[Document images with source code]
━━━━━━━━━━━━━━━━━━━━━━━━━━━━━━
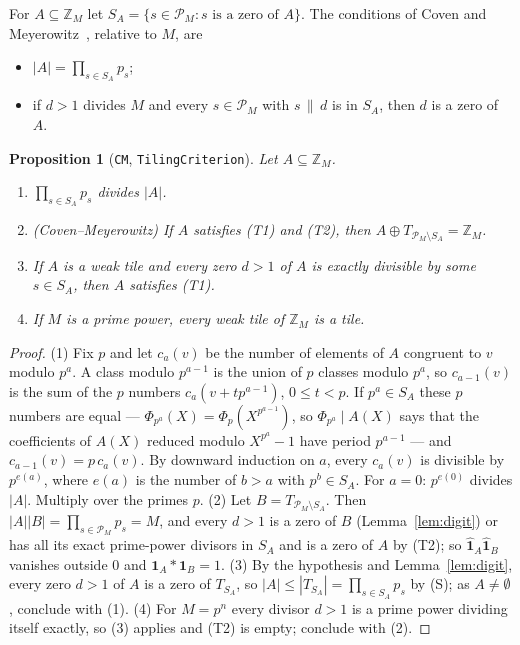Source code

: \documentclass[11pt,a4paper]{amsart}
\newtheorem{proposition}[theorem]{Proposition}
\theoremstyle{definition}
\theoremstyle{remark}
\newcommand{\Z}{\mathbb{Z}}
\newcommand{\one}{\mathbf{1}}
\newcommand{\lean}[1]{\texttt{#1}}
\begin{document}
For $A\subseteq\Z_M$ let $S_A=\{s\in\mathcal P_M: s\text{ is a zero of }A\}$. The conditions of Coven and
Meyerowitz~\cite{CM}, relative to $M$, are
\begin{itemize}
\item[\textup{(T1)}] $|A|=\prod_{s\in S_A}p_s$;
\item[\textup{(T2)}] if $d>1$ divides $M$ and every $s\in\mathcal P_M$ with $s\,\|\,d$ is in $S_A$, then $d$ is a zero of $A$.
\end{itemize}

\begin{proposition}[\lean{CM}, \lean{TilingCriterion}]\label{prop:CM}
Let $A\subseteq\Z_M$.
\begin{enumerate}
\item $\prod_{s\in S_A}p_s$ divides $|A|$.
\item \textup{(Coven--Meyerowitz)} If $A$ satisfies \textup{(T1)} and \textup{(T2)}, then
 $A\oplus T_{\mathcal P_M\setminus S_A}=\Z_M$.
\item If $A$ is a weak tile and every zero $d>1$ of $A$ is exactly divisible by some $s\in S_A$, then $A$ satisfies
 \textup{(T1)}.
\item If $M$ is a prime power, every weak tile of $\Z_M$ is a tile.
\end{enumerate}
\end{proposition}
\begin{proof}
(1) Fix $p$ and let $c_a(v)$ be the number of elements of $A$ congruent to $v$ modulo $p^a$. A class modulo
$p^{a-1}$ is the union of $p$ classes modulo $p^a$, so $c_{a-1}(v)$ is the sum of the $p$ numbers
$c_a(v+tp^{a-1})$, $0\le t<p$. If $p^a\in S_A$ these $p$ numbers are equal --- $\Phi_{p^a}(X)=\Phi_p(X^{p^{a-1}})$,
so $\Phi_{p^a}\mid A(X)$ says that the coefficients of $A(X)$ reduced modulo $X^{p^a}-1$ have period $p^{a-1}$ ---
and $c_{a-1}(v)=p\,c_a(v)$. By downward induction on $a$, every $c_a(v)$ is divisible by $p^{e(a)}$, where $e(a)$ is
the number of $b>a$ with $p^b\in S_A$. For $a=0$: $p^{e(0)}$ divides $|A|$. Multiply over the primes $p$. (2) Let $B=T_{\mathcal P_M\setminus S_A}$.
Then $|A||B|=\prod_{s\in\mathcal P_M}p_s=M$, and every $d>1$ is a zero of $B$ (Lemma~\ref{lem:digit}) or has all
its exact prime-power divisors in $S_A$ and is a zero of $A$ by (T2); so $\hat{\one}_A\hat{\one}_B$ vanishes
outside $0$ and $\one_A*\one_B=1$. (3) By the hypothesis and Lemma~\ref{lem:digit}, every zero $d>1$ of $A$ is a zero of $T_{S_A}$, so
$|A|\le|T_{S_A}|=\prod_{s\in S_A}p_s$ by (S); as $A\ne\emptyset$, conclude with (1). (4) For $M=p^n$ every divisor $d>1$ is a prime
power dividing itself exactly, so (3) applies and (T2) is empty; conclude with (2).
\end{proof}
\end{document}
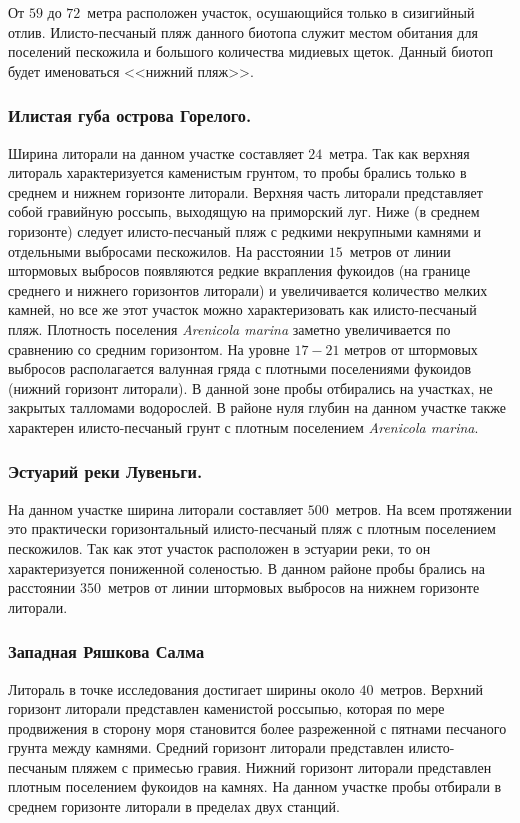 От $59$ до $72$~метра расположен участок, осушающийся только в сизигийный отлив. 
Илисто-песчаный пляж данного биотопа служит местом обитания для поселений пескожила и большого количества мидиевых щеток. 
Данный биотоп будет именоваться <<нижний пляж>>. 


\subsubsection{Илистая губа острова Горелого.}
Ширина литорали на данном участке составляет $24$~метра. 
Так как верхняя литораль характеризуется каменистым грунтом, то пробы брались только в среднем и нижнем горизонте литорали.
Верхняя часть литорали представляет собой гравийную россыпь, выходящую на приморский луг. 
Ниже (в среднем горизонте) следует илисто-песчаный пляж с редкими некрупными камнями и отдельными выбросами пескожилов.  
На расстоянии $15$~метров от линии штормовых выбросов появляются редкие вкрапления фукоидов (на границе среднего и нижнего горизонтов литорали) и увеличивается количество мелких камней, но  все же этот участок можно характеризовать как илисто-песчаный пляж. 
Плотность поселения {\it Arenicola marina} заметно увеличивается по сравнению со средним горизонтом.
На уровне $17-21$ метров от штормовых выбросов располагается валунная гряда с плотными поселениями фукоидов (нижний горизонт литорали). 
В данной зоне пробы отбирались на участках, не закрытых талломами водорослей. 
В районе нуля глубин на данном участке также характерен илисто-песчаный грунт с плотным поселением {\it Arenicola marina}.


\subsubsection{Эстуарий реки Лувеньги.}
На данном участке ширина литорали составляет $500$~метров. 
На всем протяжении это практически горизонтальный илисто-песчаный пляж с плотным поселением пескожилов. 
Так как этот участок расположен в эстуарии реки, то он характеризуется пониженной соленостью. 
В данном районе пробы брались на расстоянии $350$~метров от линии штормовых выбросов на нижнем горизонте литорали.

\subsubsection{Западная Ряшкова Салма}
Литораль в точке исследования достигает ширины около $40$~метров.
Верхний горизонт литорали представлен каменистой россыпью, которая по мере продвижения в сторону моря становится более разреженной с пятнами песчаного грунта между камнями.
Средний горизонт литорали представлен илисто-песчаным пляжем с примесью гравия.
Нижний горизонт литорали представлен плотным поселением фукоидов на камнях.
На данном участке пробы отбирали в среднем горизонте литорали в пределах двух станций.



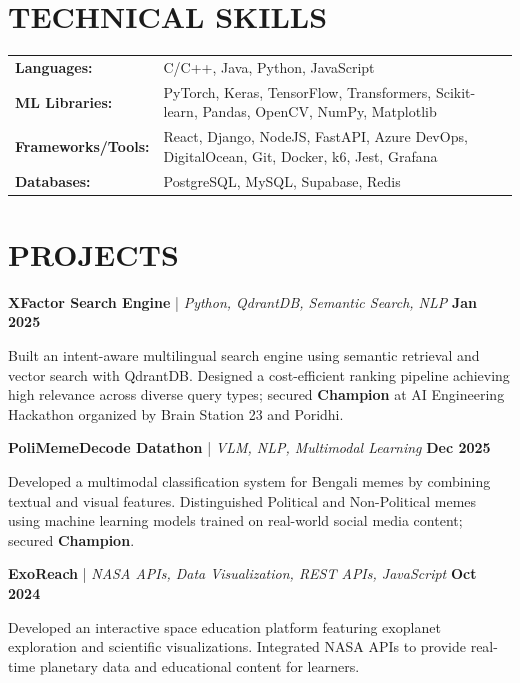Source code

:\documentclass[letterpaper,10pt]{article}
\newcommand{\project}[4]{
\vspace{3pt}
\noindent
\textbf{#1}
#2
\hfill
\textbf{#3}

#4
\vspace{4pt}
}
\begin{document}
\section{TECHNICAL SKILLS}
\vspace{1pt}
\begin{tabularx}{\textwidth}{@{} l X @{}}
\textbf{Languages:} & C/C++, Java, Python, JavaScript \\
\textbf{ML Libraries:} & PyTorch, Keras, TensorFlow, Transformers, Scikit-learn, Pandas, OpenCV, NumPy, Matplotlib \\
\textbf{Frameworks/Tools:} & React, Django, NodeJS, FastAPI, Azure DevOps, DigitalOcean, Git, Docker, k6, Jest, Grafana \\
\textbf{Databases:} & PostgreSQL, MySQL, Supabase, Redis\\
\end{tabularx}

\section{PROJECTS}

\project
{XFactor Search Engine}
{\href{https://www.linkedin.com/feed/update/urn:li:activity:7323710240632246272/}{\faIcon{linkedin}}
\;|\; \textit{Python, QdrantDB, Semantic Search, NLP}}
{Jan 2025}
{Built an intent-aware multilingual search engine using semantic retrieval and vector search with QdrantDB. Designed a cost-efficient ranking pipeline achieving high relevance across diverse query types; secured \textbf{Champion} at AI Engineering Hackathon organized by Brain Station 23 and Poridhi.}

\project
{PoliMemeDecode Datathon}
{\href{https://github.com/dipit099/Cuet_PoliMemeDecode}{\faIcon{github}}
\;|\; \textit{VLM, NLP, Multimodal Learning}}
{Dec 2025}
{Developed a multimodal classification system for Bengali memes by combining textual and visual features. Distinguished Political and Non-Political memes using machine learning models trained on real-world social media content; secured \textbf{Champion}.}

\project
{ExoReach}
{\href{https://github.com/dipit099/ExoReach-Nasa_Space_Apps_Project}{\faIcon{github}}
\;|\; \textit{NASA APIs, Data Visualization, REST APIs, JavaScript}}
{Oct 2024}
{Developed an interactive space education platform featuring exoplanet exploration and scientific visualizations. Integrated NASA APIs to provide real-time planetary data and educational content for learners.}
\end{document}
━━━━━━━━━━━━━━━━━━━━━━━━━━━━━━
What is needed: Without carrying over any picture, write out the entries above once more, exactly.

Solution to this exercise:
Source code

: \documentclass[11pt,a4paper]{amsart}
\newtheorem{proposition}[theorem]{Proposition}
\theoremstyle{definition}
\theoremstyle{remark}
\newcommand{\Z}{\mathbb{Z}}
\newcommand{\one}{\mathbf{1}}
\newcommand{\lean}[1]{\texttt{#1}}
\begin{document}
For $A\subseteq\Z_M$ let $S_A=\{s\in\mathcal P_M: s\text{ is a zero of }A\}$. The conditions of Coven and
Meyerowitz~\cite{CM}, relative to $M$, are
\begin{itemize}
\item[\textup{(T1)}] $|A|=\prod_{s\in S_A}p_s$;
\item[\textup{(T2)}] if $d>1$ divides $M$ and every $s\in\mathcal P_M$ with $s\,\|\,d$ is in $S_A$, then $d$ is a zero of $A$.
\end{itemize}

\begin{proposition}[\lean{CM}, \lean{TilingCriterion}]\label{prop:CM}
Let $A\subseteq\Z_M$.
\begin{enumerate}
\item $\prod_{s\in S_A}p_s$ divides $|A|$.
\item \textup{(Coven--Meyerowitz)} If $A$ satisfies \textup{(T1)} and \textup{(T2)}, then
 $A\oplus T_{\mathcal P_M\setminus S_A}=\Z_M$.
\item If $A$ is a weak tile and every zero $d>1$ of $A$ is exactly divisible by some $s\in S_A$, then $A$ satisfies
 \textup{(T1)}.
\item If $M$ is a prime power, every weak tile of $\Z_M$ is a tile.
\end{enumerate}
\end{proposition}
\begin{proof}
(1) Fix $p$ and let $c_a(v)$ be the number of elements of $A$ congruent to $v$ modulo $p^a$. A class modulo
$p^{a-1}$ is the union of $p$ classes modulo $p^a$, so $c_{a-1}(v)$ is the sum of the $p$ numbers
$c_a(v+tp^{a-1})$, $0\le t<p$. If $p^a\in S_A$ these $p$ numbers are equal --- $\Phi_{p^a}(X)=\Phi_p(X^{p^{a-1}})$,
so $\Phi_{p^a}\mid A(X)$ says that the coefficients of $A(X)$ reduced modulo $X^{p^a}-1$ have period $p^{a-1}$ ---
and $c_{a-1}(v)=p\,c_a(v)$. By downward induction on $a$, every $c_a(v)$ is divisible by $p^{e(a)}$, where $e(a)$ is
the number of $b>a$ with $p^b\in S_A$. For $a=0$: $p^{e(0)}$ divides $|A|$. Multiply over the primes $p$. (2) Let $B=T_{\mathcal P_M\setminus S_A}$.
Then $|A||B|=\prod_{s\in\mathcal P_M}p_s=M$, and every $d>1$ is a zero of $B$ (Lemma~\ref{lem:digit}) or has all
its exact prime-power divisors in $S_A$ and is a zero of $A$ by (T2); so $\hat{\one}_A\hat{\one}_B$ vanishes
outside $0$ and $\one_A*\one_B=1$. (3) By the hypothesis and Lemma~\ref{lem:digit}, every zero $d>1$ of $A$ is a zero of $T_{S_A}$, so
$|A|\le|T_{S_A}|=\prod_{s\in S_A}p_s$ by (S); as $A\ne\emptyset$, conclude with (1). (4) For $M=p^n$ every divisor $d>1$ is a prime
power dividing itself exactly, so (3) applies and (T2) is empty; conclude with (2).
\end{proof}
\end{document}
 От $59$ до $72$~метра расположен участок, осушающийся только в сизигийный отлив. 
Илисто-песчаный пляж данного биотопа служит местом обитания для поселений пескожила и большого количества мидиевых щеток. 
Данный биотоп будет именоваться <<нижний пляж>>. 


\subsubsection{Илистая губа острова Горелого.}
Ширина литорали на данном участке составляет $24$~метра. 
Так как верхняя литораль характеризуется каменистым грунтом, то пробы брались только в среднем и нижнем горизонте литорали.
Верхняя часть литорали представляет собой гравийную россыпь, выходящую на приморский луг. 
Ниже (в среднем горизонте) следует илисто-песчаный пляж с редкими некрупными камнями и отдельными выбросами пескожилов.  
На расстоянии $15$~метров от линии штормовых выбросов появляются редкие вкрапления фукоидов (на границе среднего и нижнего горизонтов литорали) и увеличивается количество мелких камней, но  все же этот участок можно характеризовать как илисто-песчаный пляж. 
Плотность поселения {\it Arenicola marina} заметно увеличивается по сравнению со средним горизонтом.
На уровне $17-21$ метров от штормовых выбросов располагается валунная гряда с плотными поселениями фукоидов (нижний горизонт литорали). 
В данной зоне пробы отбирались на участках, не закрытых талломами водорослей. 
В районе нуля глубин на данном участке также характерен илисто-песчаный грунт с плотным поселением {\it Arenicola marina}.


\subsubsection{Эстуарий реки Лувеньги.}
На данном участке ширина литорали составляет $500$~метров. 
На всем протяжении это практически горизонтальный илисто-песчаный пляж с плотным поселением пескожилов. 
Так как этот участок расположен в эстуарии реки, то он характеризуется пониженной соленостью. 
В данном районе пробы брались на расстоянии $350$~метров от линии штормовых выбросов на нижнем горизонте литорали.

\subsubsection{Западная Ряшкова Салма}
Литораль в точке исследования достигает ширины около $40$~метров.
Верхний горизонт литорали представлен каменистой россыпью, которая по мере продвижения в сторону моря становится более разреженной с пятнами песчаного грунта между камнями.
Средний горизонт литорали представлен илисто-песчаным пляжем с примесью гравия.
Нижний горизонт литорали представлен плотным поселением фукоидов на камнях.
На данном участке пробы отбирали в среднем горизонте литорали в пределах двух станций.



Source code

:\documentclass[letterpaper,10pt]{article}
\newcommand{\project}[4]{
\vspace{3pt}
\noindent
\textbf{#1}
#2
\hfill
\textbf{#3}

#4
\vspace{4pt}
}
\begin{document}
\section{TECHNICAL SKILLS}
\vspace{1pt}
\begin{tabularx}{\textwidth}{@{} l X @{}}
\textbf{Languages:} & C/C++, Java, Python, JavaScript \\
\textbf{ML Libraries:} & PyTorch, Keras, TensorFlow, Transformers, Scikit-learn, Pandas, OpenCV, NumPy, Matplotlib \\
\textbf{Frameworks/Tools:} & React, Django, NodeJS, FastAPI, Azure DevOps, DigitalOcean, Git, Docker, k6, Jest, Grafana \\
\textbf{Databases:} & PostgreSQL, MySQL, Supabase, Redis\\
\end{tabularx}

\section{PROJECTS}

\project
{XFactor Search Engine}
{\href{https://www.linkedin.com/feed/update/urn:li:activity:7323710240632246272/}{\faIcon{linkedin}}
\;|\; \textit{Python, QdrantDB, Semantic Search, NLP}}
{Jan 2025}
{Built an intent-aware multilingual search engine using semantic retrieval and vector search with QdrantDB. Designed a cost-efficient ranking pipeline achieving high relevance across diverse query types; secured \textbf{Champion} at AI Engineering Hackathon organized by Brain Station 23 and Poridhi.}

\project
{PoliMemeDecode Datathon}
{\href{https://github.com/dipit099/Cuet_PoliMemeDecode}{\faIcon{github}}
\;|\; \textit{VLM, NLP, Multimodal Learning}}
{Dec 2025}
{Developed a multimodal classification system for Bengali memes by combining textual and visual features. Distinguished Political and Non-Political memes using machine learning models trained on real-world social media content; secured \textbf{Champion}.}

\project
{ExoReach}
{\href{https://github.com/dipit099/ExoReach-Nasa_Space_Apps_Project}{\faIcon{github}}
\;|\; \textit{NASA APIs, Data Visualization, REST APIs, JavaScript}}
{Oct 2024}
{Developed an interactive space education platform featuring exoplanet exploration and scientific visualizations. Integrated NASA APIs to provide real-time planetary data and educational content for learners.}
\end{document}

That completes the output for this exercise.